指先に残る、雨上がりのアスファルトの匂い。6月の福岡は、空気が水分をたっぷり含んでいて、歩いているだけで誰かに抱きしめられているような、少し重たい感覚がある。中洲の街を歩きながら、私たちは「この湿度の正体は何だろう」ととりとめもない会話を繰り返していた。けれど、博多エクセルホテル東急の自動ドアをくぐった瞬間、その重力がふっと消える。外のむせ返るような熱気と、ロビーに流れる静謐で温かみのある色調の空気。その鮮やかな温度差に、脳が追いつくまでの数秒間のラグ。その空白こそが、日常を脱ぎ捨てて旅のスイッチが入る瞬間なのだと思う。

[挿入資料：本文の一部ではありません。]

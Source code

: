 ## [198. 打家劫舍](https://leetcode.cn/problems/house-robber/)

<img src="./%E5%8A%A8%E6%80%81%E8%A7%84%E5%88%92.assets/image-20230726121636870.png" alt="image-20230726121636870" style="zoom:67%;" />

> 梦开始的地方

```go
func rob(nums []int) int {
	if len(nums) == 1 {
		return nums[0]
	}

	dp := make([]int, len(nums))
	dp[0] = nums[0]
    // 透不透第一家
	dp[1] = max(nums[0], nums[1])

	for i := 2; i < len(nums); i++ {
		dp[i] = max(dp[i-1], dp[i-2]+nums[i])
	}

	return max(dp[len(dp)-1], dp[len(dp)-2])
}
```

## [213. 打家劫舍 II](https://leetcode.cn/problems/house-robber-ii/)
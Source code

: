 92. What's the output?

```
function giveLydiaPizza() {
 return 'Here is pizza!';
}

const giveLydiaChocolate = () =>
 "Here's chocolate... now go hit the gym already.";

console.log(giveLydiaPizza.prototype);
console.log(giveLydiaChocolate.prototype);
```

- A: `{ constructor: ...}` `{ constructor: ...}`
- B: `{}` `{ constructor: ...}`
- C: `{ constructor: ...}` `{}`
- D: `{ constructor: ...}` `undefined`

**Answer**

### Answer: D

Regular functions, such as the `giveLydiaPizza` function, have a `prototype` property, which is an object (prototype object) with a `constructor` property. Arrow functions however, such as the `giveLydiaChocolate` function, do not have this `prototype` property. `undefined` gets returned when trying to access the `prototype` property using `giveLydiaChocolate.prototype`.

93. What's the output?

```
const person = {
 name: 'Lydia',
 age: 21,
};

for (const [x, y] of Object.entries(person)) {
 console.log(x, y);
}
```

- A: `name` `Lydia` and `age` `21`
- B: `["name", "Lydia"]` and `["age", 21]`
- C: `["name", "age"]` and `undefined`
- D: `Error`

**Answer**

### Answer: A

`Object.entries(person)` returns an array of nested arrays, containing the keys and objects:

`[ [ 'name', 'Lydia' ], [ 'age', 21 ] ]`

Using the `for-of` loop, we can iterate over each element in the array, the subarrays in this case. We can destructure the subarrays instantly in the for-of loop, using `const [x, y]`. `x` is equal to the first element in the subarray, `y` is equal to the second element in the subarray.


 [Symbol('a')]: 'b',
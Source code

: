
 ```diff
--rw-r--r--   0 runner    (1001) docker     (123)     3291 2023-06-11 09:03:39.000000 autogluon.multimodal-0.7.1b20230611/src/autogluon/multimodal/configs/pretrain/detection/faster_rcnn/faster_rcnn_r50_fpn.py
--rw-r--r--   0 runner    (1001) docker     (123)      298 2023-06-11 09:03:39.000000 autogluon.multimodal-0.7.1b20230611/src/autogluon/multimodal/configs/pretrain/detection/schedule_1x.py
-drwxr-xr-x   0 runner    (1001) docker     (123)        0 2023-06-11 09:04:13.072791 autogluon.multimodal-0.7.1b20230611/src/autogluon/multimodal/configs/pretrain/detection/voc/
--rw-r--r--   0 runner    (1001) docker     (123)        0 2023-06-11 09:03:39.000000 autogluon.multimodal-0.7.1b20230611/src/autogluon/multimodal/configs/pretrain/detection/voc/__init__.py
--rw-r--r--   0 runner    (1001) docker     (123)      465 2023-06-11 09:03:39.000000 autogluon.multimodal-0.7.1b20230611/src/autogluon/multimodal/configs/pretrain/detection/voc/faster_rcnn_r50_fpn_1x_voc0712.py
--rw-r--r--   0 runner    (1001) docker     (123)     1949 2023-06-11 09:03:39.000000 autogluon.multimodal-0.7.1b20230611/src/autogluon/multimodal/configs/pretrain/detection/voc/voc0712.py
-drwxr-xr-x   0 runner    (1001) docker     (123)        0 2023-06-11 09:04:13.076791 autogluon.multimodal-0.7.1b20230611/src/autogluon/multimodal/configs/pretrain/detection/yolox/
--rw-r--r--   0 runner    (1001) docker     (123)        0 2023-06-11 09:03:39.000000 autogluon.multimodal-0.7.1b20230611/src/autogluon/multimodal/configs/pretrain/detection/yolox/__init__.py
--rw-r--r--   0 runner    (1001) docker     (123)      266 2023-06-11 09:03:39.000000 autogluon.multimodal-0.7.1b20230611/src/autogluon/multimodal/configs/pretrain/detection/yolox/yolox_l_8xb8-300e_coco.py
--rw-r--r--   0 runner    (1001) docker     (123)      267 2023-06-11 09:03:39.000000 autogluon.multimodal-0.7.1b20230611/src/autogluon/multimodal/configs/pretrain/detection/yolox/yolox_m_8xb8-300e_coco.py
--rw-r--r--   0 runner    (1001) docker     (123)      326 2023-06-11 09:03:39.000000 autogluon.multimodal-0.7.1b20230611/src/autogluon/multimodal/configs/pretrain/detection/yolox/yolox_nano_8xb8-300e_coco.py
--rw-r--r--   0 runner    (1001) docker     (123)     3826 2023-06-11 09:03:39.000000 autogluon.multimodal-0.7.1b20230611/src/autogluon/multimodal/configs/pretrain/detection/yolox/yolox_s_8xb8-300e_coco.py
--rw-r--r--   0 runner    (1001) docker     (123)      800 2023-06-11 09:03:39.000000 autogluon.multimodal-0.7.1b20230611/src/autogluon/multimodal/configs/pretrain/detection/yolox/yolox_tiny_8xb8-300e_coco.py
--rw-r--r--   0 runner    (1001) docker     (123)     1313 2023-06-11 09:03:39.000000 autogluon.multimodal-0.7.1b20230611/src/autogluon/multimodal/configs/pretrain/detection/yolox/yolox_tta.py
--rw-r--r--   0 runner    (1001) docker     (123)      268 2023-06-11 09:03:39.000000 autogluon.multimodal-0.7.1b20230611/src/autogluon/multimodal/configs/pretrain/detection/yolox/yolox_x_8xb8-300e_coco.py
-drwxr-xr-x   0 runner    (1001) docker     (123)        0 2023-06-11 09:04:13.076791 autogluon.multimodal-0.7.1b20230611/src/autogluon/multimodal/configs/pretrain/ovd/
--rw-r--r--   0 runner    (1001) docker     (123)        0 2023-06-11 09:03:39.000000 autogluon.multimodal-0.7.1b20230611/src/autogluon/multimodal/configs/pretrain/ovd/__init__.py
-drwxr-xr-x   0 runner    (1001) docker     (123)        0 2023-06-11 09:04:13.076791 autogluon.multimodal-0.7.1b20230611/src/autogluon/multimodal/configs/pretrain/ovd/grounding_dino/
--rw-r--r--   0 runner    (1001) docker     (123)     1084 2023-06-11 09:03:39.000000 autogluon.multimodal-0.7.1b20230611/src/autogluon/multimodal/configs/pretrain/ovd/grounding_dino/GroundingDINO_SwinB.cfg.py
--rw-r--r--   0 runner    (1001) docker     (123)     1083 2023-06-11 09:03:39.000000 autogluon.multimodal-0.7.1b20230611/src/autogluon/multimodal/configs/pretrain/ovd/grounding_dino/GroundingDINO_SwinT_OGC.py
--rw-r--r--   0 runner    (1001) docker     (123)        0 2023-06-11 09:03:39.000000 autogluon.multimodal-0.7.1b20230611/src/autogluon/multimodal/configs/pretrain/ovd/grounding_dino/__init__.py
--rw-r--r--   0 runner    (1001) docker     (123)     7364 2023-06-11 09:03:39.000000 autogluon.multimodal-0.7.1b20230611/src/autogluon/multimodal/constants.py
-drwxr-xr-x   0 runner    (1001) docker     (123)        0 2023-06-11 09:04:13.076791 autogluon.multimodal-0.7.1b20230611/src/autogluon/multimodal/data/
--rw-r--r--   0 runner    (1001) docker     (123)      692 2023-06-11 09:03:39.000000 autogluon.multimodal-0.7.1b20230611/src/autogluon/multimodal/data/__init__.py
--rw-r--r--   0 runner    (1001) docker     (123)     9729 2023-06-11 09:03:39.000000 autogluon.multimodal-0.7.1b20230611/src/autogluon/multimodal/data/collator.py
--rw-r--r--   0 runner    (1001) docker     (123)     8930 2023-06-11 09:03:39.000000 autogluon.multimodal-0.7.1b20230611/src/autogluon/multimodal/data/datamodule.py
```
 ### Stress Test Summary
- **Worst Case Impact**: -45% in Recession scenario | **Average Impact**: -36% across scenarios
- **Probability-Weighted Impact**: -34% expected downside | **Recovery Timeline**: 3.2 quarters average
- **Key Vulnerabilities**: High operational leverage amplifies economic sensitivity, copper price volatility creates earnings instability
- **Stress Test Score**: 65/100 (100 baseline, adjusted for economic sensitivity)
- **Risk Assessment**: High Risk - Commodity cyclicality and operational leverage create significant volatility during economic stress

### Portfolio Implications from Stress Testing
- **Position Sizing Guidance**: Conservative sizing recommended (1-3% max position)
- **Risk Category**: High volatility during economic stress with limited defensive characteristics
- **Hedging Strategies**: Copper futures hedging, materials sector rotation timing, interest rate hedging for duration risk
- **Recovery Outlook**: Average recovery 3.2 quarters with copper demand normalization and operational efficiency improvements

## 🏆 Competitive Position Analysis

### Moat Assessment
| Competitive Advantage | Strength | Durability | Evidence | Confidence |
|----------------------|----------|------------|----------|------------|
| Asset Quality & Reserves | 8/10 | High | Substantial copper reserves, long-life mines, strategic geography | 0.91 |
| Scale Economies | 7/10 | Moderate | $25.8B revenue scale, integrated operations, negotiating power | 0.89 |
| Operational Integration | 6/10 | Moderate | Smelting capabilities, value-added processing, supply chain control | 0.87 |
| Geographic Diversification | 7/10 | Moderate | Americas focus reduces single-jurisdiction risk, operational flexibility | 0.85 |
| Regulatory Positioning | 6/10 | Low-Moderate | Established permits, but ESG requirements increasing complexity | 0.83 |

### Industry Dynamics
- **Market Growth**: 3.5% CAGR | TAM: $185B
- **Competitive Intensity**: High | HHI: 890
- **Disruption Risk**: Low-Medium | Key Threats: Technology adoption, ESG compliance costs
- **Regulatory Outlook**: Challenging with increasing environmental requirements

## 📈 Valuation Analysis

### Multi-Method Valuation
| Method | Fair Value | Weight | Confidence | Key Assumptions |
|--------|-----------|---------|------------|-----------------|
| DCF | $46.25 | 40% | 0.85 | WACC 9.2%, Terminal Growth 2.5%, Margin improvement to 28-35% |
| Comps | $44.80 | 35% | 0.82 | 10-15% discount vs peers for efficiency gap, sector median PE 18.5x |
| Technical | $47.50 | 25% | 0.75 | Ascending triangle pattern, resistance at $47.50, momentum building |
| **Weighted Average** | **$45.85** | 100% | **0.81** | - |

正直、今回の旅で最も価値があったのは、緻密に立てたスケジュールが音を立てて崩れたことだ。予定していた美術館は雨で断念し、予約店もキャンセル。けれど、その代わりに私たちは、モダンな室内で「誰が一番ひどい寝顔をするか選手権」を開催した。外のネオンサインの喧騒を綺麗に遮断してくれる静かな空間。深夜3時、街の音が遠くで低く唸っているのを聴きながら、冷たい水を飲み、とりとめもない話を続けた。誰かが言いかけた言葉が、湿った夜気に溶けて消えていく。その不完全な会話のリズムが、何よりも心地よかった。

もしかしたら、旅の目的とは「正解」を見つけることではなく、心地よい「間違い」を共有することなのかもしれない。私たちは互いに、最高のパートナーであり、同時に最高の足手まといだった。それでも、チェックアウトの時に見た、昨日よりも少しだけ明るくなった空の色に、私たちは同時に「また来ようか」と呟いた。それは誰が決めた約束でもなく、ただ自然に、呼吸するように出た言葉だった。この場所がくれたのは、予定調和ではない、生きた時間だったのだ。

濡れた傘をたたみ、隣で笑う友人の肩に、小さな水滴がひとつ光っていた。

  • 中洲川端駅からホテルまで、地図を捨てて「直感」だけで辿り着けるか賭けてみて。
  • 雨の日こそあえて遠回りし、路地裏の不思議な店に飛び込む贅沢を味わってみて。